[Work required] Match the string "documentclass" against each line below, and copy every line that matches.

[Supplied entries]
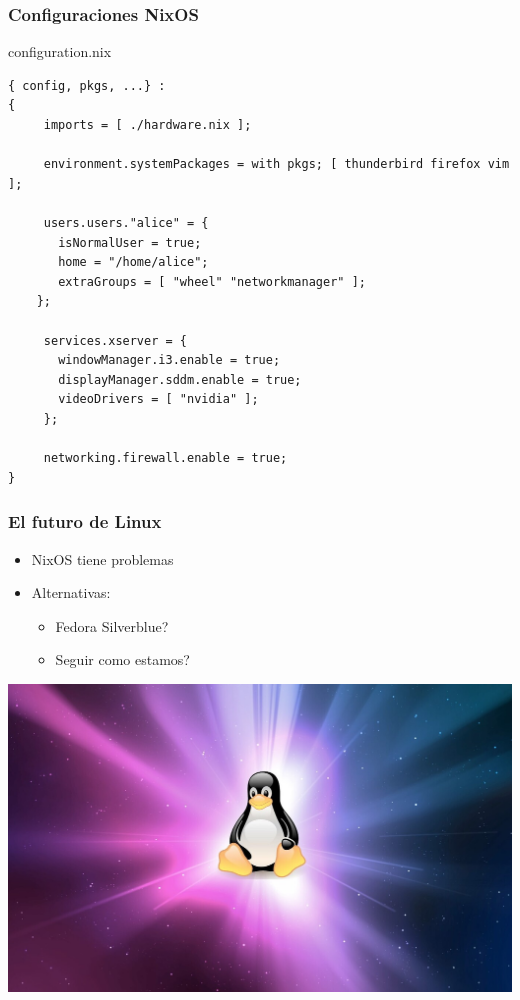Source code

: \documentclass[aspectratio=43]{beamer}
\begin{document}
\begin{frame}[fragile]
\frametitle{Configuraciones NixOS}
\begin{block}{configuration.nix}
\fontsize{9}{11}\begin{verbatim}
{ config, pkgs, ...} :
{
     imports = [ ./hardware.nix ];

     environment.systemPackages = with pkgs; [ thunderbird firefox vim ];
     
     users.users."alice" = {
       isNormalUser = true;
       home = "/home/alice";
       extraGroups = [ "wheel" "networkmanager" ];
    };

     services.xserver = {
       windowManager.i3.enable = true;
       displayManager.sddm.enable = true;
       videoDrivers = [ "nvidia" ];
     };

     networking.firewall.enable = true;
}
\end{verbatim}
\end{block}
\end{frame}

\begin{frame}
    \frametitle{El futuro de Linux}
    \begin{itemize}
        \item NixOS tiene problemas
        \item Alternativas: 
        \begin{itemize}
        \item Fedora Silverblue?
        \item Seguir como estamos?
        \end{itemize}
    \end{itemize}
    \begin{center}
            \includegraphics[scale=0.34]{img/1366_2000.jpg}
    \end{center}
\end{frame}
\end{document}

--

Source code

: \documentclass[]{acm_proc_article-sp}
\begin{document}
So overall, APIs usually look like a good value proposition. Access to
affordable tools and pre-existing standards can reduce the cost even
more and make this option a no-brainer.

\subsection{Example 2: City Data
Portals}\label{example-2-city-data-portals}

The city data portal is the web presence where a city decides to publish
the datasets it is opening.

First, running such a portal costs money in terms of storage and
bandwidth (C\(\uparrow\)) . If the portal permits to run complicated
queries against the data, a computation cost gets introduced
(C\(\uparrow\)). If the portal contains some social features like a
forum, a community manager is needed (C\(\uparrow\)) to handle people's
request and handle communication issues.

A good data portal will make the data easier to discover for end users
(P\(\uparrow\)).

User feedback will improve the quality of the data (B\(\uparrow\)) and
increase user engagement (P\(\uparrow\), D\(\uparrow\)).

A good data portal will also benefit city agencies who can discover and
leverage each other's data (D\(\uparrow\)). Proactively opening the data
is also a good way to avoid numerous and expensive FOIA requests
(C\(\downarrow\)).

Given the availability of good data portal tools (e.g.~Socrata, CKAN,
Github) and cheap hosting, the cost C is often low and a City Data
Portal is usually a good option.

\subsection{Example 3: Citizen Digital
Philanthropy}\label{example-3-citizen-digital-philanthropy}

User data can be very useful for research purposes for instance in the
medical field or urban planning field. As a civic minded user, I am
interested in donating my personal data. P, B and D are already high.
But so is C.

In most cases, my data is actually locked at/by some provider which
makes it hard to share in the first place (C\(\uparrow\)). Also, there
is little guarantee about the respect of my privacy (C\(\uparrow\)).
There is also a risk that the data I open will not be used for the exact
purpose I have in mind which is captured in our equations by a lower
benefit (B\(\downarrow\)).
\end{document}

[Written solution]
: \documentclass[aspectratio=43]{beamer}
: \documentclass[]{acm_proc_article-sp}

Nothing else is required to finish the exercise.